* WHAT NEEDS TO BE DONE: Wherever the string "href" appears in the entries below, return the line that holds it.

[Stored data entries]
* * *
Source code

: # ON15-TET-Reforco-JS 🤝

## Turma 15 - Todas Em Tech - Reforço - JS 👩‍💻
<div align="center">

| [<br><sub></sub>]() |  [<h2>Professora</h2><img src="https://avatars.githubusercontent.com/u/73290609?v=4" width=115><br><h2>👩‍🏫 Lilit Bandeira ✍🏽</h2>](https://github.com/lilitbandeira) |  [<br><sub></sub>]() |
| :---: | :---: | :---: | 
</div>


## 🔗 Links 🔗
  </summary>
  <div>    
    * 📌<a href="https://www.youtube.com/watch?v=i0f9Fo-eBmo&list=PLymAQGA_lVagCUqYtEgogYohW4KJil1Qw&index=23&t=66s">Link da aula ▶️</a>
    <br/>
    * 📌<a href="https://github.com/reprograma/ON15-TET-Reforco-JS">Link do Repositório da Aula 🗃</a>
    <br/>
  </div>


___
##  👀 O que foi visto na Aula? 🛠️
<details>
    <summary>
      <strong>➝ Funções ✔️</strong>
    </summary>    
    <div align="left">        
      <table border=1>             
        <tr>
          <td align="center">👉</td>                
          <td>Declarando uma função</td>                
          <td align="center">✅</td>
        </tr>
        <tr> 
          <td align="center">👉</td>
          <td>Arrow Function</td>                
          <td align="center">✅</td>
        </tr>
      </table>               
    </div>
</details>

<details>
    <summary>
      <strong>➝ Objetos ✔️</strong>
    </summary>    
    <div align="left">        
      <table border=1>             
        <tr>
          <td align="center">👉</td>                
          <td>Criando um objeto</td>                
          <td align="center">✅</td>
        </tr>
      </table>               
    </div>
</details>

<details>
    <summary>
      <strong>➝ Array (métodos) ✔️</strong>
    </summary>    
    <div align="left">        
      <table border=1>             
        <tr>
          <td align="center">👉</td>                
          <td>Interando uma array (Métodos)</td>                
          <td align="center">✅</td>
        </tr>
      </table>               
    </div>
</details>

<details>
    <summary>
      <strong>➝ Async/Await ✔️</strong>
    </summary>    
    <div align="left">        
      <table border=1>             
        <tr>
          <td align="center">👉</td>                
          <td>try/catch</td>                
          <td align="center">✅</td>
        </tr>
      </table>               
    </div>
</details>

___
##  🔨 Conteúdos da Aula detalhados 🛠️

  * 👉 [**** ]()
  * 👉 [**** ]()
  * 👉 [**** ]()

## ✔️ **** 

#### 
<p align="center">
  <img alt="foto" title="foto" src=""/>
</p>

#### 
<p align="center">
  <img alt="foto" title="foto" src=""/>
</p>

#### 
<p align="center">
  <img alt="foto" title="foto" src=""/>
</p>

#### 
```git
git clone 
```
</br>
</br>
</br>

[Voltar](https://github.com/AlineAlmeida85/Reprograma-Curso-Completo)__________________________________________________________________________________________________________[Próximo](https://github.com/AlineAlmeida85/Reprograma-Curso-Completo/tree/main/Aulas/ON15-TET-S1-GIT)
* * *
* WRITTEN ANSWER:
    * 📌<a href="https://www.youtube.com/watch?v=i0f9Fo-eBmo&list=PLymAQGA_lVagCUqYtEgogYohW4KJil1Qw&index=23&t=66s">Link da aula ▶️</a>
    * 📌<a href="https://github.com/reprograma/ON15-TET-Reforco-JS">Link do Repositório da Aula 🗃</a>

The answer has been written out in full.